» **What you should do**
Set down the first line below and each line after it, ending with the one that holds "systems of today". Pictures do not belong in the copy.
START Provided data
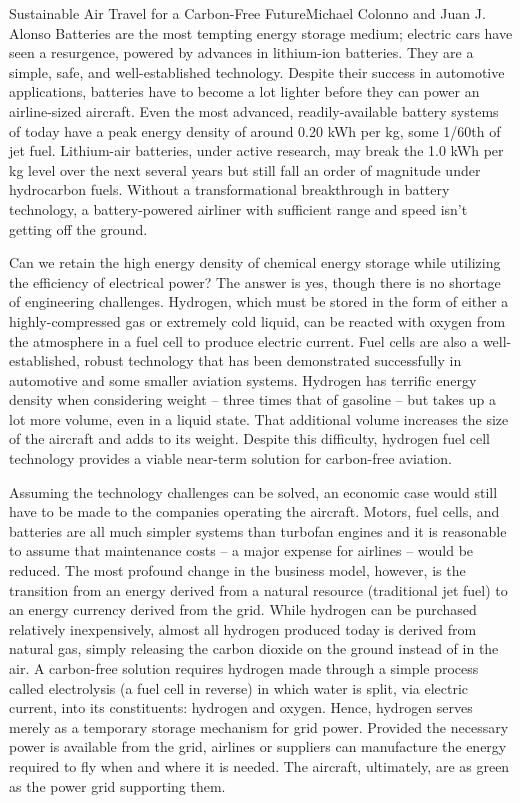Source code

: \documentclass[10pt]{papertex}
\begin{document}
\begin{news}{2}{Sustainable Air Travel for a Carbon-Free Future}{Michael Colonno and Juan J. Alonso}{}{}
Batteries are the most tempting energy storage medium; electric cars have seen 
a resurgence, powered by advances in lithium-ion batteries. They are a simple, 
safe, and well-established technology. Despite their success in automotive 
applications, batteries have to become a lot lighter before they can power an 
airline-sized aircraft. Even the most advanced, readily-available battery 
systems of today have a peak energy density of around 0.20 kWh per kg, some 
1/60th of jet fuel. Lithium-air batteries, under active research, may break 
the 1.0 kWh per kg level over the next several years but still fall an order 
of magnitude under hydrocarbon fuels. Without a transformational breakthrough 
in battery technology, a battery-powered airliner with sufficient range and 
speed isn’t getting off the ground.


Can we retain the high energy density of chemical energy storage while 
utilizing the efficiency of electrical power? The answer is yes, though there 
is no shortage of engineering challenges. Hydrogen, which must be stored in 
the form of either a highly-compressed gas or extremely cold liquid, can be 
reacted with oxygen from the atmosphere in a fuel cell to produce electric 
current. Fuel cells are also a well-established, robust technology that has 
been demonstrated successfully in automotive and some smaller aviation systems. 
Hydrogen has terrific energy density when considering weight – three times 
that of gasoline – but takes up a lot more volume, even in a liquid state. 
That additional volume increases the size of the aircraft and adds to its 
weight. Despite this difficulty, hydrogen fuel cell technology provides a 
viable near-term solution for carbon-free aviation.


Assuming the technology challenges can be solved, an economic case would 
still have to be made to the companies operating the aircraft. Motors, fuel 
cells, and batteries are all much simpler systems than turbofan engines and 
it is reasonable to assume that maintenance costs – a major expense for 
airlines – would be reduced. The most profound change in the business model, 
however, is the transition from an energy derived from a natural resource 
(traditional jet fuel) to an energy currency derived from the grid. While 
hydrogen can be purchased relatively inexpensively, almost all hydrogen 
produced today is derived from natural gas, simply releasing the carbon 
dioxide on the ground instead of in the air. A carbon-free solution requires 
hydrogen made through a simple process called electrolysis (a fuel cell in 
reverse) in which water is split, via electric current, into its constituents: 
hydrogen and oxygen. Hence, hydrogen serves merely as a temporary storage 
mechanism for grid power. Provided the necessary power is available from the 
grid, airlines or suppliers can manufacture the energy required to fly when 
and where it is needed. The aircraft, ultimately, are as green as the power 
grid supporting them.


\end{news}
\end{document}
END Provided data
» **Solution to the problem**
Source code

: \documentclass[10pt]{papertex}
\begin{document}
\begin{news}{2}{Sustainable Air Travel for a Carbon-Free Future}{Michael Colonno and Juan J. Alonso}{}{}
Batteries are the most tempting energy storage medium; electric cars have seen 
a resurgence, powered by advances in lithium-ion batteries. They are a simple, 
safe, and well-established technology. Despite their success in automotive 
applications, batteries have to become a lot lighter before they can power an 
airline-sized aircraft. Even the most advanced, readily-available battery 
systems of today have a peak energy density of around 0.20 kWh per kg, some 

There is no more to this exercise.